**Exercise instructions:** Copied exactly and without pictures, the lines from the beginning of the entries through the one that holds "- Comprehensive basic bulk operations testing" should form the entire reply.

(Pictures paired with source code)
────
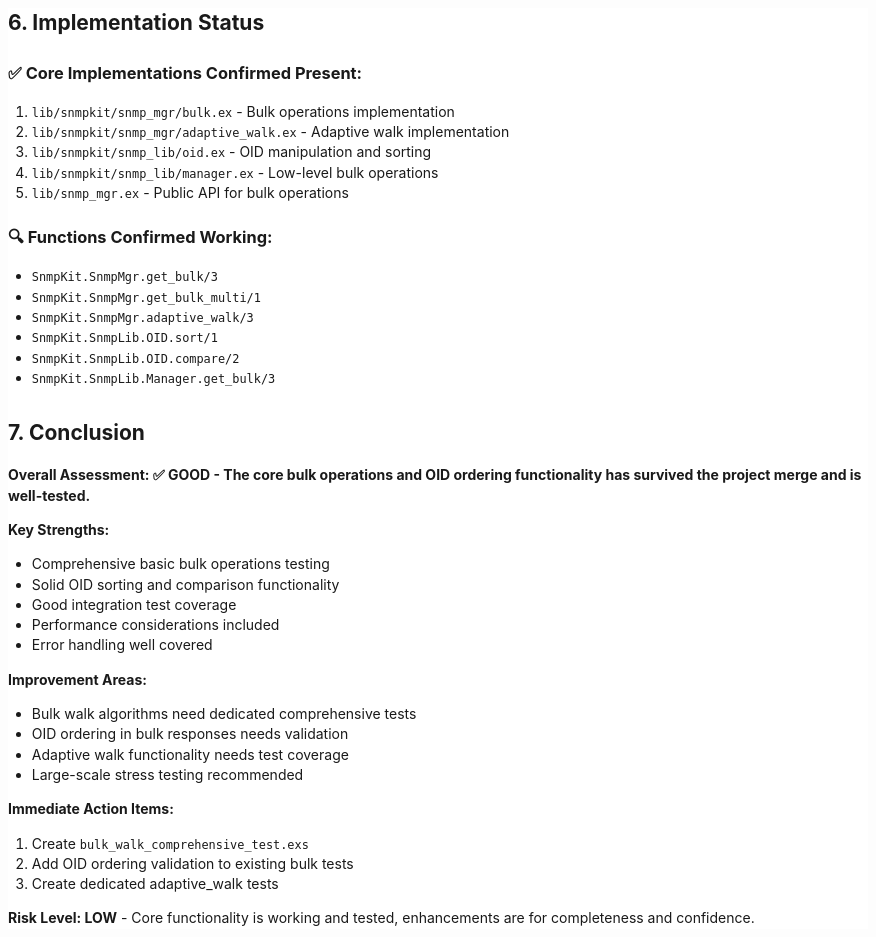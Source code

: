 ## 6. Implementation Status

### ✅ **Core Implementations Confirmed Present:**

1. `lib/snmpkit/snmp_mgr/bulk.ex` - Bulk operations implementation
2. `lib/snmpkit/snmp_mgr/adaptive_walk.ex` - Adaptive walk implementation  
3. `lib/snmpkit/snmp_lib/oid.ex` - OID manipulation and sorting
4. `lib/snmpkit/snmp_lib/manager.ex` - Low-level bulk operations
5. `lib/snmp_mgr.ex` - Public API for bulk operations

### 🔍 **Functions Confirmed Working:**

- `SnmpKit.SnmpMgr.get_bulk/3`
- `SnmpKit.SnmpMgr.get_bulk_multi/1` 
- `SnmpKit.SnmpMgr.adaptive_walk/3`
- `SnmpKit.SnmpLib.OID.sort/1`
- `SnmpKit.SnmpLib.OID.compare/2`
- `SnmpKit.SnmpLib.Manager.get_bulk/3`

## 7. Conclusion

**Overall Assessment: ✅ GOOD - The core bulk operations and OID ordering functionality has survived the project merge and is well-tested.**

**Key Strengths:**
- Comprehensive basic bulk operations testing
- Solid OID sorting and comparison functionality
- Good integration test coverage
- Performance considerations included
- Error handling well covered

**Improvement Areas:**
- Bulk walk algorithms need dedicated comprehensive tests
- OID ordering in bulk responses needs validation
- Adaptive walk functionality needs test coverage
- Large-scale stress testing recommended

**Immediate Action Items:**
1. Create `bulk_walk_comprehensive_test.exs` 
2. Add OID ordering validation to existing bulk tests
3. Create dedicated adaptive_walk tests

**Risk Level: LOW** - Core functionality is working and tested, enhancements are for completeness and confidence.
────
**Answer to the problem:**
Source code

: ## 6. Implementation Status

### ✅ **Core Implementations Confirmed Present:**

1. `lib/snmpkit/snmp_mgr/bulk.ex` - Bulk operations implementation
2. `lib/snmpkit/snmp_mgr/adaptive_walk.ex` - Adaptive walk implementation  
3. `lib/snmpkit/snmp_lib/oid.ex` - OID manipulation and sorting
4. `lib/snmpkit/snmp_lib/manager.ex` - Low-level bulk operations
5. `lib/snmp_mgr.ex` - Public API for bulk operations

### 🔍 **Functions Confirmed Working:**

- `SnmpKit.SnmpMgr.get_bulk/3`
- `SnmpKit.SnmpMgr.get_bulk_multi/1` 
- `SnmpKit.SnmpMgr.adaptive_walk/3`
- `SnmpKit.SnmpLib.OID.sort/1`
- `SnmpKit.SnmpLib.OID.compare/2`
- `SnmpKit.SnmpLib.Manager.get_bulk/3`

## 7. Conclusion

**Overall Assessment: ✅ GOOD - The core bulk operations and OID ordering functionality has survived the project merge and is well-tested.**

**Key Strengths:**
- Comprehensive basic bulk operations testing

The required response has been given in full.